Perfect, this solved the problem I was having :slight_smile:
…although with the viewer node it’s still visible, but that’s not important.

Thanks!

What it looks like to me is that you are using the Color Ramp to compress the original AO tonal range, so all the fine gradations at object edges (from normal AA) are being compressed into only a couple or three tones of very high contrast, which won’t support a fully aliased look.

Multiply will make the problem worse, btw, because your very dark AO shadows are making the existing pixels at object edges even darker.

The only solution comes to mind if you need those very dark AO shadows is to do some masking that trims off the perimeters of the jaggy areas and leaves the original AO tonal range more or less intact.

Another possibility is to use Render Layers to separate portions of the rendered image and overlay them on the amplified AO image, maybe re-establishing the edge pixel values closer to the originals.

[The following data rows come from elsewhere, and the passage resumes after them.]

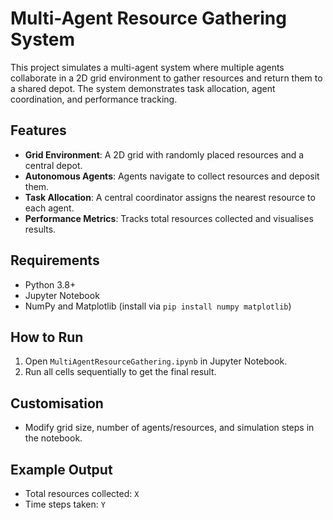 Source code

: # Multi-Agent Resource Gathering System

This project simulates a multi-agent system where multiple agents collaborate in a 2D grid environment to gather resources and return them to a shared depot. The system demonstrates task allocation, agent coordination, and performance tracking.

## Features
- **Grid Environment**: A 2D grid with randomly placed resources and a central depot.
- **Autonomous Agents**: Agents navigate to collect resources and deposit them.
- **Task Allocation**: A central coordinator assigns the nearest resource to each agent.
- **Performance Metrics**: Tracks total resources collected and visualises results.

## Requirements
- Python 3.8+
- Jupyter Notebook
- NumPy and Matplotlib (install via `pip install numpy matplotlib`)

## How to Run
1. Open `MultiAgentResourceGathering.ipynb` in Jupyter Notebook.
2. Run all cells sequentially to get the final result.

## Customisation
- Modify grid size, number of agents/resources, and simulation steps in the notebook.

## Example Output
- Total resources collected: `X`
- Time steps taken: `Y`
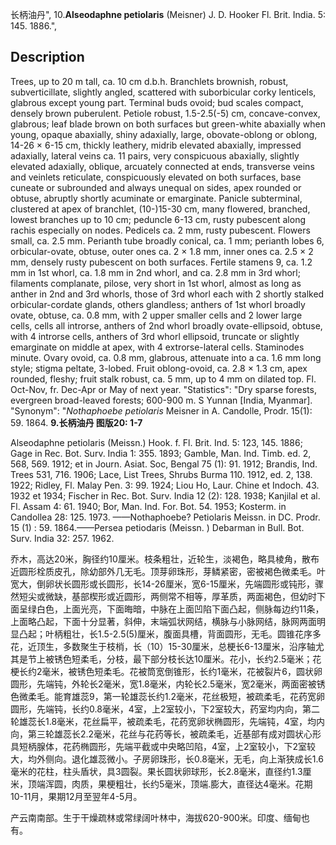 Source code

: 长柄油丹",
10.**Alseodaphne petiolaris** (Meisner) J. D. Hooker Fl. Brit. India. 5: 145. 1886.",

## Description
Trees, up to 20 m tall, ca. 10 cm d.b.h. Branchlets brownish, robust, subverticillate, slightly angled, scattered with suborbicular corky lenticels, glabrous except young part. Terminal buds ovoid; bud scales compact, densely brown puberulent. Petiole robust, 1.5-2.5(-5) cm, concave-convex, glabrous; leaf blade brown on both surfaces but green-white abaxially when young, opaque abaxially, shiny adaxially, large, obovate-oblong or oblong, 14-26 × 6-15 cm, thickly leathery, midrib elevated abaxially, impressed adaxially, lateral veins ca. 11 pairs, very conspicuous abaxially, slightly elevated adaxially, oblique, arcuately connected at ends, transverse veins and veinlets reticulate, conspicuously elevated on both surfaces, base cuneate or subrounded and always unequal on sides, apex rounded or obtuse, abruptly shortly acuminate or emarginate. Panicle subterminal, clustered at apex of branchlet, (10-)15-30 cm, many flowered, branched, lowest branches up to 10 cm; peduncle 6-13 cm, rusty pubescent along rachis especially on nodes. Pedicels ca. 2 mm, rusty pubescent. Flowers small, ca. 2.5 mm. Perianth tube broadly conical, ca. 1 mm; perianth lobes 6, orbicular-ovate, obtuse, outer ones ca. 2 × 1.8 mm, inner ones ca. 2.5 × 2 mm, densely rusty pubescent on both surfaces. Fertile stamens 9, ca. 1.2 mm in 1st whorl, ca. 1.8 mm in 2nd whorl, and ca. 2.8 mm in 3rd whorl; filaments complanate, pilose, very short in 1st whorl, almost as long as anther in 2nd and 3rd whorls, those of 3rd whorl each with 2 shortly stalked orbicular-cordate glands, others glandless; anthers of 1st whorl broadly ovate, obtuse, ca. 0.8 mm, with 2 upper smaller cells and 2 lower large cells, cells all introrse, anthers of 2nd whorl broadly ovate-ellipsoid, obtuse, with 4 introrse cells, anthers of 3rd whorl ellipsoid, truncate or slightly emarginate on middle at apex, with 4 extrorse-lateral cells. Staminodes minute. Ovary ovoid, ca. 0.8 mm, glabrous, attenuate into a ca. 1.6 mm long style; stigma peltate, 3-lobed. Fruit oblong-ovoid, ca. 2.8 × 1.3 cm, apex rounded, fleshy; fruit stalk robust, ca. 5 mm, up to 4 mm on dilated top. Fl. Oct-Nov, fr. Dec-Apr or May of next year.
  "Statistics": "Dry sparse forests, evergreen broad-leaved forests; 600-900 m. S Yunnan [India, Myanmar].
  "Synonym": "*Nothaphoebe petiolaris* Meisner in A. Candolle, Prodr. 15(1): 59. 1864.
**9.长柄油丹 图版20: 1-7**

Alseodaphne petiolaris (Meissn.) Hook. f. Fl. Brit. Ind. 5: 123, 145. 1886; Gage in Rec. Bot. Surv. India 1: 355. 1893; Gamble, Man. Ind. Timb. ed. 2, 568, 569. 1912; et in Journ. Asiat. Soc, Bengal 75 (1): 91. 1912; Brandis, Ind. Trees 531, 716. 1906; Lace, List Trees, Shrubs Burma 110. 1912, ed. 2, 138. 1922; Ridley, Fl. Malay Pen. 3: 99. 1924; Liou Ho, Laur. Chine et Indoch. 43. 1932 et 1934; Fischer in Rec. Bot. Surv. India 12 (2): 128. 1938; Kanjilal et al. Fl. Assam 4: 61. 1940; Bor, Man. Ind. For. Bot. 54. 1953; Kosterm. in Candollea 28: 125. 1973. ——Nothaphoebe? Petiolaris Meissn. in DC. Prodr. 15 (1) : 59. 1864.——Persea petiodaris (Meissn. ) Debarman in Bull. Bot. Surv. India 32: 257. 1962.

乔木，高达20米，胸径约10厘米。枝条粗壮，近轮生，淡褐色，略具棱角，散布近圆形栓质皮孔，除幼部外几无毛。顶芽卵珠形，芽鳞紧密，密被褐色微柔毛。叶宽大，倒卵状长圆形或长圆形，长14-26厘米，宽6-15厘米，先端圆形或钝形，骤然短尖或微缺，基部楔形或近圆形，两侧常不相等，厚革质，两面褐色，但幼时下面呈绿白色，上面光亮，下面晦暗，中脉在上面凹陷下面凸起，侧脉每边约11条，上面略凸起，下面十分显著，斜伸，末端弧状网结，横脉与小脉网结，脉网两面明显凸起；叶柄粗壮，长1.5-2.5(5)厘米，腹面具槽，背面圆形，无毛。圆锥花序多花，近顶生，多数聚生于枝梢，长（10）15-30厘米，总梗长6-13厘米，沿序轴尤其是节上被锈色短柔毛，分枝，最下部分枝长达10厘米。花小，长约2.5毫米；花梗长约2毫米，被锈色短柔毛。花被筒宽倒锥形，长约1毫米，花被裂片6，圆状卵圆形，先端钝，外轮长2毫米，宽1.8毫米，内轮长2.5毫米，宽2毫米，两面密被锈色微柔毛。能育雄蕊9，第一轮雄蕊长约1.2毫米，花丝极短，被疏柔毛，花药宽卵圆形，先端钝，长约0.8毫米，4室，上2室较小，下2室较大，药室均内向，第二轮雄蕊长1.8毫米，花丝扁平，被疏柔毛，花药宽卵状椭圆形，先端钝，4室，均内向，第三轮雄蕊长2.2毫米，花丝与花药等长，被疏柔毛，近基部有成对圆状心形具短柄腺体，花药椭圆形，先端平截或中央略凹陷，4室，上2室较小，下2室较大，均外侧向。退化雄蕊微小。子房卵珠形，长0.8毫米，无毛，向上渐狭成长1.6毫米的花柱，柱头盾状，具3圆裂。果长圆状卵球形，长2.8毫米，直径约1.3厘米，顶端浑圆，肉质，果梗粗壮，长约5毫米，顶端.膨大，直径达4毫米。花期10-11月，果期12月至翌年4-5月。

产云南南部。生于干燥疏林或常绿阔叶林中，海拔620-900米。印度、缅甸也有。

Yes, compressing the AO tonal range is exactly what I wanted to accomplish. The side-effects, those I don’t want, though. I was expecting some aliasing on the AO contours, but not on edges where apparently there isn’t.

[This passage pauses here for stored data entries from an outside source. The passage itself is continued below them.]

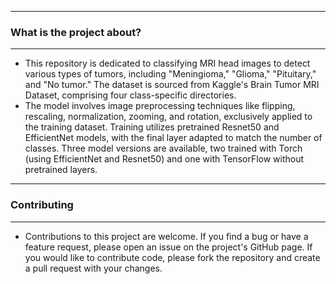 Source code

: ----
### What is the project about?
----
- This repository is dedicated to classifying MRI head images to detect various types of tumors, including "Meningioma," "Glioma," "Pituitary," and "No tumor." The dataset is sourced from Kaggle's Brain Tumor MRI Dataset, comprising four class-specific directories.
- The model involves image preprocessing techniques like flipping, rescaling, normalization, zooming, and rotation, exclusively applied to the training dataset. Training utilizes pretrained Resnet50 and EfficientNet models, with the final layer adapted to match the number of classes. Three model versions are available, two trained with Torch (using EfficientNet and Resnet50) and one with TensorFlow without pretrained layers.
----
### Contributing
----
- Contributions to this project are welcome. If you find a bug or have a feature request, please open an issue on the project's GitHub page. If you would like to contribute code, please fork the repository and create a pull request with your changes. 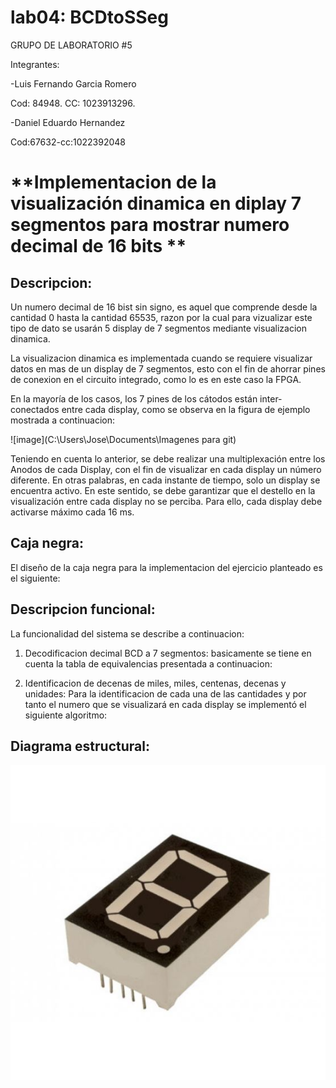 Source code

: # lab04: BCDtoSSeg

GRUPO DE LABORATORIO #5

Integrantes:

-Luis Fernando Garcia Romero

Cod: 84948.
CC: 1023913296.

-Daniel Eduardo Hernandez

Cod:67632-cc:1022392048


# **Implementacion de la visualización dinamica en diplay 7 segmentos para mostrar numero decimal de 16 bits **

## **Descripcion:**

Un numero decimal de 16 bist sin signo, es aquel que comprende desde la cantidad 0 hasta la cantidad 65535, razon por la cual para vizualizar este tipo de dato se usarán 5 display de 7 segmentos mediante visualizacion dinamica.

La visualizacion dinamica es implementada cuando se requiere visualizar datos en mas de un display de 7 segmentos, esto con el fin de ahorrar pines de conexion en el circuito integrado, como lo es en este caso la FPGA.

En la mayoría de los casos, los 7 pines de los cátodos están inter-conectados entre cada display, como se observa en la figura de ejemplo mostrada a continuacion:

![image](C:\Users\Jose\Documents\Imagenes para git)
 
Teniendo en cuenta lo anterior, se debe realizar una multiplexación entre los Anodos de cada Display, con el fin de visualizar en cada display un número diferente. En otras palabras, en cada instante de tiempo, solo un display se encuentra activo. En este sentido, se debe garantizar que el destello en la visualización entre cada display no se perciba. Para ello, cada display debe activarse máximo cada 16 ms.

## **Caja negra:**

El diseño de la caja negra para la implementacion del ejercicio planteado es el siguiente:

 

## **Descripcion funcional:**

La funcionalidad del sistema se describe a continuacion:

1) Decodificacion decimal BCD a 7 segmentos: basicamente se tiene en cuenta la tabla de equivalencias presentada a continuacion:


2) Identificacion de decenas de miles, miles, centenas, decenas y unidades: Para la identificacion de cada una de las cantidades y por tanto el numero que se visualizará en cada display se implementó el siguiente algoritmo:
 

## **Diagrama estructural:**

![image](https://github.com/ELINGAP-7545/lab04-grupo-5/blob/master/figs/display7s.jpg)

Multiply will make the problem worse, btw, because your very dark AO shadows are making the existing pixels at object edges even darker.

The only solution comes to mind if you need those very dark AO shadows is to do some masking that trims off the perimeters of the jaggy areas and leaves the original AO tonal range more or less intact.

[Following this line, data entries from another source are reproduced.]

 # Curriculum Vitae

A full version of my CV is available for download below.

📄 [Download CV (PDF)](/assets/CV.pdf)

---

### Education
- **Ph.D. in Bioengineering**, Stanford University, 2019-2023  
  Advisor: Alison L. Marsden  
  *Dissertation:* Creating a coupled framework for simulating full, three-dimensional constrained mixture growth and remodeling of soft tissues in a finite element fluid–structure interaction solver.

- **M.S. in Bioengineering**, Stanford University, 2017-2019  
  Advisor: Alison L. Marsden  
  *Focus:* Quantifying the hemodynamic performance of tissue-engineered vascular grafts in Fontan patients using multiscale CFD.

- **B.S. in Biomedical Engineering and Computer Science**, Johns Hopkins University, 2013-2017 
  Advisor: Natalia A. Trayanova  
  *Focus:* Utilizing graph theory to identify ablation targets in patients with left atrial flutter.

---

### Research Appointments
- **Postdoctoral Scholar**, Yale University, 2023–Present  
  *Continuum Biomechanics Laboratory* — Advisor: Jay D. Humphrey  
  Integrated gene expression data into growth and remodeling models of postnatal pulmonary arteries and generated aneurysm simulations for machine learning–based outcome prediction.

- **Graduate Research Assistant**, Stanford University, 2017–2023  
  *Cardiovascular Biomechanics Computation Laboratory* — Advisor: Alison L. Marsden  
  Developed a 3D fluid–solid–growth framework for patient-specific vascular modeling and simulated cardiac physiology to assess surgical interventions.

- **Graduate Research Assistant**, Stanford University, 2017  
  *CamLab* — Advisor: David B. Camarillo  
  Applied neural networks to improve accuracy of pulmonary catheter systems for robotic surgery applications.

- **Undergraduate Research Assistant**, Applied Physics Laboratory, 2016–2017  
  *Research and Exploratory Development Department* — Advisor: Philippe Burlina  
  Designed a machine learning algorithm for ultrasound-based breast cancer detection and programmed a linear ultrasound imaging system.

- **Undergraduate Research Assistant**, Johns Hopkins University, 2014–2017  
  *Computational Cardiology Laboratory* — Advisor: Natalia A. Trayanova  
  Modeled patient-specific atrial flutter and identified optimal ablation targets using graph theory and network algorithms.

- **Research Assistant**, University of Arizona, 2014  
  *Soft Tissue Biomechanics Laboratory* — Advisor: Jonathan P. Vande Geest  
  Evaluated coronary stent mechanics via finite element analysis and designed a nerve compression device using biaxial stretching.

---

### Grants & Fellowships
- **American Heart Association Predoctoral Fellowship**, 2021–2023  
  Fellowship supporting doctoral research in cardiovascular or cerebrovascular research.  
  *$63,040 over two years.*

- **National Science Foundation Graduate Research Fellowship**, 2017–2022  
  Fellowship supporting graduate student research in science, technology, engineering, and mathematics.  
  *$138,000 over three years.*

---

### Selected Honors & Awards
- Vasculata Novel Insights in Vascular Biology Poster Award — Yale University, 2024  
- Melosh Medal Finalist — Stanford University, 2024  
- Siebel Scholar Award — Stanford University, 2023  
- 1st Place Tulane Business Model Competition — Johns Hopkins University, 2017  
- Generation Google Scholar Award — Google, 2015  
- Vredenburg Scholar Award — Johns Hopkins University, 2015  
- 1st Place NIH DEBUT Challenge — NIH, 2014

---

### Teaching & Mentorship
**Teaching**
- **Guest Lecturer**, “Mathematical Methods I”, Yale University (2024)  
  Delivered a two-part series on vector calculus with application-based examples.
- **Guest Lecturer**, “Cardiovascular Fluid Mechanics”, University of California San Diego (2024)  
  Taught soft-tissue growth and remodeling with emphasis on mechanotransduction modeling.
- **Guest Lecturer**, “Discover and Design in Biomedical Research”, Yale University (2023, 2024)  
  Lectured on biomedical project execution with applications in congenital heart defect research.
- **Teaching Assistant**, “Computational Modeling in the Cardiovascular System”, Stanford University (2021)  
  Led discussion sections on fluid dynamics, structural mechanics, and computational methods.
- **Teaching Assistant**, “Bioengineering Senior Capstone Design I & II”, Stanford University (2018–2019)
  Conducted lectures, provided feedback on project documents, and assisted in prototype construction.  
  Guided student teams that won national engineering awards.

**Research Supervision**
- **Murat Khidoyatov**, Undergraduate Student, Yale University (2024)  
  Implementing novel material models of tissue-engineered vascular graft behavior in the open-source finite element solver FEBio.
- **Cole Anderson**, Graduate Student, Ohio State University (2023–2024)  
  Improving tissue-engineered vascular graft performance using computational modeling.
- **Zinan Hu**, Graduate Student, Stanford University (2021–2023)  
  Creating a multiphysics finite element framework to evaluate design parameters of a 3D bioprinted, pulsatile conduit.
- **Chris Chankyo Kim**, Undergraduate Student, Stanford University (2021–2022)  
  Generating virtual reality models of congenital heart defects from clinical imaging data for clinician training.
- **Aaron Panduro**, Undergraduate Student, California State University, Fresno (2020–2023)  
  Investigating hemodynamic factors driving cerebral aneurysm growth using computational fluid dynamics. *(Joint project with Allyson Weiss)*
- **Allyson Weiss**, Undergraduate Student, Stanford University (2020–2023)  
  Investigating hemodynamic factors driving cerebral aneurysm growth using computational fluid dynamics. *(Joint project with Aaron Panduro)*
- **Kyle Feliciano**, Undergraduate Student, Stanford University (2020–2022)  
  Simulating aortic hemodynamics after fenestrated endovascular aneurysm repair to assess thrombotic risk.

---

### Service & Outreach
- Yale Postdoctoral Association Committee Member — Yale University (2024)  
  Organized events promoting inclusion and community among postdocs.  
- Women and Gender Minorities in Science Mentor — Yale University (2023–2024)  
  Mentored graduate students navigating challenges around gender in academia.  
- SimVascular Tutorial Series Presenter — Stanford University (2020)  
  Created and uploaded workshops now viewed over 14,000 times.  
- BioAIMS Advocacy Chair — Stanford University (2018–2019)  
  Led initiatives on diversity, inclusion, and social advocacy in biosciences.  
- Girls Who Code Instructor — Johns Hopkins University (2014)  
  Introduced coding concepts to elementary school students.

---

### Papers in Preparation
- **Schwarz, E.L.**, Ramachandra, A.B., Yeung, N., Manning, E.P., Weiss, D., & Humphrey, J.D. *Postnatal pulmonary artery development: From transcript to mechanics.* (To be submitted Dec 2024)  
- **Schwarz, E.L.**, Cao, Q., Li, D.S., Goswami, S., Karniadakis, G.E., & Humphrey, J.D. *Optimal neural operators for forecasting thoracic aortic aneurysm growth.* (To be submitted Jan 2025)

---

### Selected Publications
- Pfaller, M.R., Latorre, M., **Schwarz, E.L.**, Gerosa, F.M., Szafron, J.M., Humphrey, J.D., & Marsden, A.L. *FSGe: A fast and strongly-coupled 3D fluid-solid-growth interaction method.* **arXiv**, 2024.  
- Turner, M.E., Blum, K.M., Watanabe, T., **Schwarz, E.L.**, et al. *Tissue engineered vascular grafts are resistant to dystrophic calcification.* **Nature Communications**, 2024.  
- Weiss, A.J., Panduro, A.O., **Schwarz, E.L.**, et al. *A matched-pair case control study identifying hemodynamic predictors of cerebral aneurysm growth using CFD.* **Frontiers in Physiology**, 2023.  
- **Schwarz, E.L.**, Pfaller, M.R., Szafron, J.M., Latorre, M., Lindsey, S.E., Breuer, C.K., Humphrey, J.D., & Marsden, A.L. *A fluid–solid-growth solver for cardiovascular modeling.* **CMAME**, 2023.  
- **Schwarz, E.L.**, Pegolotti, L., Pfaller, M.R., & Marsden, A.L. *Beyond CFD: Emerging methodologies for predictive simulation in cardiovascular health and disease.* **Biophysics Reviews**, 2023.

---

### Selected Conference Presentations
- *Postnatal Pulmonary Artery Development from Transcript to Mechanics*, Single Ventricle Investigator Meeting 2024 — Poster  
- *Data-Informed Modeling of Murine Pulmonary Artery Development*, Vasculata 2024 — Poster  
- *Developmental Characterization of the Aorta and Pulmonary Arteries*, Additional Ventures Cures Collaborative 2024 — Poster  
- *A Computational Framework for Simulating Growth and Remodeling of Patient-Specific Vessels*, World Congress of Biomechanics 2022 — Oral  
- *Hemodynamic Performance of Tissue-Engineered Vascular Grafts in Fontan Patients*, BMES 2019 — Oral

Another possibility is to use Render Layers to separate portions of the rendered image and overlay them on the amplified AO image, maybe re-establishing the edge pixel values closer to the originals.
I think at the moment this goes outside my expertise, unfortunately.
Using the full sample option to antialiase all render layers (while using slightly less extreme tonal range compression and a less dark AO instead of pure black - which wasn’t my intention to use where I need this trick to appear) appears to be a simpler option.

It’s possible to use some simple filtering to regain that solid black but keep it away from the aliased edges. Pipe your new compressed range into a Brightness/contrast node and adjust so that the edges are burned out but the centers are kept dark. The result may be a bit hard-edged so you may want to then run it through a Blur node to soften it a tad. Then Multiply this edge-trimmed plate with the not-quite-as-black-as-you’d like AO plate, and it should give you a very dense black, but not affect the now properly-AA’d edges. As a final step before compositing back over the main scene, you may want to use some Math nodes or maybe a Normalize node to limit the numerical range in the shadow image from zero (full black) to 1.0 (full white). All the other nodes can sometimes push the numeric values out of the “normalized” range, and that can affect the final composite.

Oh, also, the reason you see the jaggies where there apparently is no AO is because you’re not dealing with a 3D image anymore, but 2D, so the boundaries between picture areas become important even if the depicted objects are well-separated in the 3D scene. It’s much like applying filters in Gimp or Photoshop in that regard.

^^^That’s a nice tip chipmasque, thanks for sharing it.